▶ _WHAT YOU WILL DO_: A single figure is required: the number of lines below in which the word "textit" occurs.

▶ _RECORDS SHOWN_:
◇ ◇ ◇ ◇ ◇

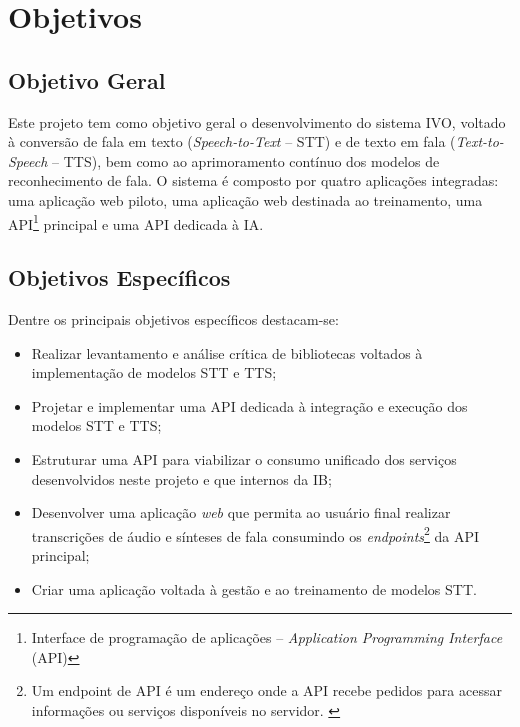 \documentclass[
	12pt,				%
	a4paper,			%
	english,			%
	brazil,				%
	]{article}
\begin{document}
\section{Objetivos}

\subsection{Objetivo Geral}

Este projeto tem como objetivo geral o desenvolvimento do sistema IVO, voltado à conversão de fala em texto (\textit{Speech-to-Text} – STT) e de texto em fala (\textit{Text-to-Speech} – TTS), bem como ao aprimoramento contínuo dos modelos de reconhecimento de fala. O sistema é composto por quatro aplicações integradas: uma aplicação web piloto, uma aplicação web destinada ao treinamento, uma API\footnote{Interface de programação de aplicações – \textit{Application Programming Interface} (API)} principal e uma API dedicada à IA.


\subsection{Objetivos Específicos}

Dentre os principais objetivos específicos destacam-se:

\begin{itemize}
	\item Realizar levantamento e análise crítica de bibliotecas voltados à implementação de modelos STT e TTS;
	
	\item Projetar e implementar uma API dedicada à integração e execução dos modelos STT e TTS;
	
	\item Estruturar uma API para viabilizar o consumo unificado dos serviços desenvolvidos neste projeto e que internos da IB;
	
	\item Desenvolver uma aplicação \textit{web} que permita ao usuário final realizar transcrições de áudio e sínteses de fala consumindo os \textit{endpoints}\footnote{Um endpoint de API é um endereço onde a API recebe pedidos para acessar informações ou serviços disponíveis no servidor. \cite{nosowitz2024}} da API principal;
	
	\item Criar uma aplicação voltada à gestão e ao treinamento de modelos STT. 
\end{itemize}
\end{document}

◇ ◇ ◇ ◇ ◇

▶ _SOLUTION FOR THIS TASK_: 2